■ What you have to do: When a line of the material has the word "predefined" in it, copy that line.

■ Data excerpts:
※
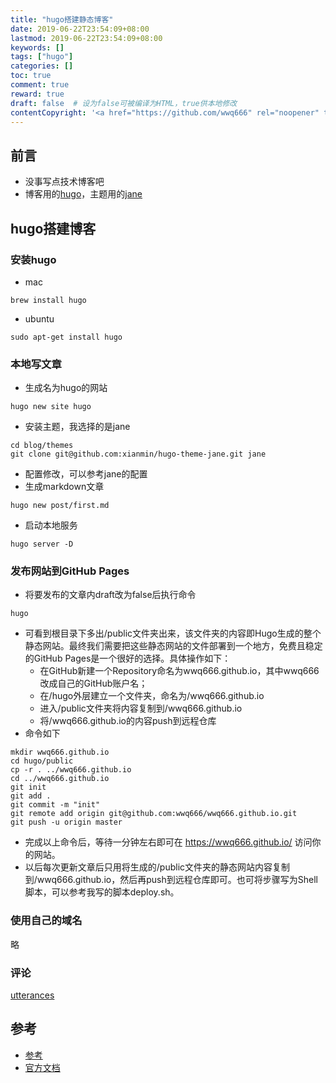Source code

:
 ```yaml
---
title: "hugo搭建静态博客"
date: 2019-06-22T23:54:09+08:00
lastmod: 2019-06-22T23:54:09+08:00
keywords: []
tags: ["hugo"]
categories: []
toc: true
comment: true
reward: true
draft: false  # 设为false可被编译为HTML，true供本地修改
contentCopyright: '<a href="https://github.com/wwq666" rel="noopener" target="_blank">See origin</a>'
---
```


## 前言
- 没事写点技术博客吧
- 博客用的<a href="https://github.com/gohugoio/hugo" target="_blank">hugo</a>，主题用的<a href="https://github.com/xianmin/hugo-theme-jane" target="_blank">jane</a>

## hugo搭建博客
### 安装hugo
- mac

```
brew install hugo
```

- ubuntu

```
sudo apt-get install hugo
```

### 本地写文章
- 生成名为hugo的网站

```
hugo new site hugo
```

- 安装主题，我选择的是jane

```shell
cd blog/themes
git clone git@github.com:xianmin/hugo-theme-jane.git jane
```

- 配置修改，可以参考jane的配置
- 生成markdown文章

```
hugo new post/first.md
```

- 启动本地服务

```
hugo server -D
```

### 发布网站到GitHub Pages
- 将要发布的文章内draft改为false后执行命令

```
hugo
```

- 可看到根目录下多出/public文件夹出来，该文件夹的内容即Hugo生成的整个静态网站。最终我们需要把这些静态网站的文件部署到一个地方，免费且稳定的GitHub Pages是一个很好的选择。具体操作如下：
    - 在GitHub新建一个Repository命名为wwq666.github.io，其中wwq666改成自己的GitHub账户名；
    - 在/hugo外层建立一个文件夹，命名为/wwq666.github.io
    - 进入/public文件夹将内容复制到/wwq666.github.io
    - 将/wwq666.github.io的内容push到远程仓库
- 命令如下

```shell
mkdir wwq666.github.io
cd hugo/public
cp -r . ../wwq666.github.io
cd ../wwq666.github.io
git init
git add .
git commit -m "init"
git remote add origin git@github.com:wwq666/wwq666.github.io.git
git push -u origin master
```

- 完成以上命令后，等待一分钟左右即可在 https://wwq666.github.io/ 访问你的网站。
- 以后每次更新文章后只用将生成的/public文件夹的静态网站内容复制到/wwq666.github.io，然后再push到远程仓库即可。也可将步骤写为Shell脚本，可以参考我写的脚本deploy.sh。

### 使用自己的域名
略

### 评论
[utterances](https://github.com/utterance/utterances)

## 参考
- [参考](https://suixinblog.cn/2018/09/hugo.html)
- [官方文档](https://www.gohugo.org/)
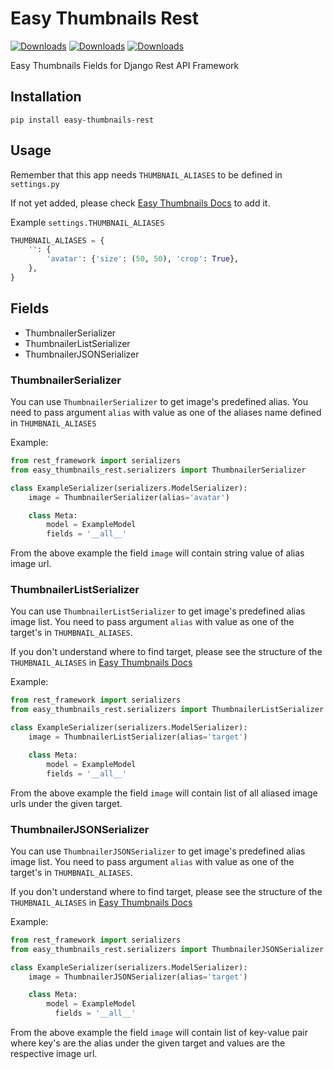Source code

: # Easy Thumbnails Rest

[![Downloads](https://pepy.tech/badge/easy-thumbnails-rest)](https://pepy.tech/project/easy-thumbnails-rest)
[![Downloads](https://pepy.tech/badge/easy-thumbnails-rest/month)](https://pepy.tech/project/easy-thumbnails-rest/month)
[![Downloads](https://pepy.tech/badge/easy-thumbnails-rest/week)](https://pepy.tech/project/easy-thumbnails-rest/week)

Easy Thumbnails Fields for Django Rest API Framework

## Installation

`pip install easy-thumbnails-rest`

## Usage
Remember that this app needs `THUMBNAIL_ALIASES` to be defined in `settings.py`

If not yet added, please check [Easy Thumbnails Docs](https://easy-thumbnails.readthedocs.io/en/latest/usage/#thumbnail-aliases) to add it.

Example `settings.THUMBNAIL_ALIASES`

```python
THUMBNAIL_ALIASES = {
    '': {
        'avatar': {'size': (50, 50), 'crop': True},
    },
}
```


## Fields

- ThumbnailerSerializer
- ThumbnailerListSerializer
- ThumbnailerJSONSerializer

### ThumbnailerSerializer

You can use `ThumbnailerSerializer` to get image's predefined alias. You need to pass argument `alias` with value as one of the aliases name defined in `THUMBNAIL_ALIASES`

Example:

```python
from rest_framework import serializers
from easy_thumbnails_rest.serializers import ThumbnailerSerializer

class ExampleSerializer(serializers.ModelSerializer):
    image = ThumbnailerSerializer(alias='avatar')

    class Meta:
        model = ExampleModel
        fields = '__all__'
```

From the above example the field `image` will contain string value of alias image url.

### ThumbnailerListSerializer

You can use `ThumbnailerListSerializer` to get image's predefined alias image list. You need to pass argument `alias` with value as one of the target's in `THUMBNAIL_ALIASES`.

If you don't understand where to find target, please see the structure of the `THUMBNAIL_ALIASES` in [Easy Thumbnails Docs](https://easy-thumbnails.readthedocs.io/en/latest/usage/#thumbnail-aliases)

Example:

```python
from rest_framework import serializers
from easy_thumbnails_rest.serializers import ThumbnailerListSerializer

class ExampleSerializer(serializers.ModelSerializer):
    image = ThumbnailerListSerializer(alias='target')

    class Meta:
        model = ExampleModel
        fields = '__all__'
```

From the above example the field `image` will contain list of all aliased image urls under the given target.

### ThumbnailerJSONSerializer

You can use `ThumbnailerJSONSerializer` to get image's predefined alias image list. You need to pass argument `alias` with value as one of the target's in `THUMBNAIL_ALIASES`.

If you don't understand where to find target, please see the structure of the `THUMBNAIL_ALIASES` in [Easy Thumbnails Docs](https://easy-thumbnails.readthedocs.io/en/latest/usage/#thumbnail-aliases)

Example:

```python
from rest_framework import serializers
from easy_thumbnails_rest.serializers import ThumbnailerJSONSerializer

class ExampleSerializer(serializers.ModelSerializer):
    image = ThumbnailerJSONSerializer(alias='target')

    class Meta:
        model = ExampleModel
          fields = '__all__'
```
From the above example the field `image` will contain list of key-value pair where key's are the alias under the given target and values are the respective image url.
※
■ Result below:
You can use `ThumbnailerSerializer` to get image's predefined alias. You need to pass argument `alias` with value as one of the aliases name defined in `THUMBNAIL_ALIASES`
You can use `ThumbnailerListSerializer` to get image's predefined alias image list. You need to pass argument `alias` with value as one of the target's in `THUMBNAIL_ALIASES`.
You can use `ThumbnailerJSONSerializer` to get image's predefined alias image list. You need to pass argument `alias` with value as one of the target's in `THUMBNAIL_ALIASES`.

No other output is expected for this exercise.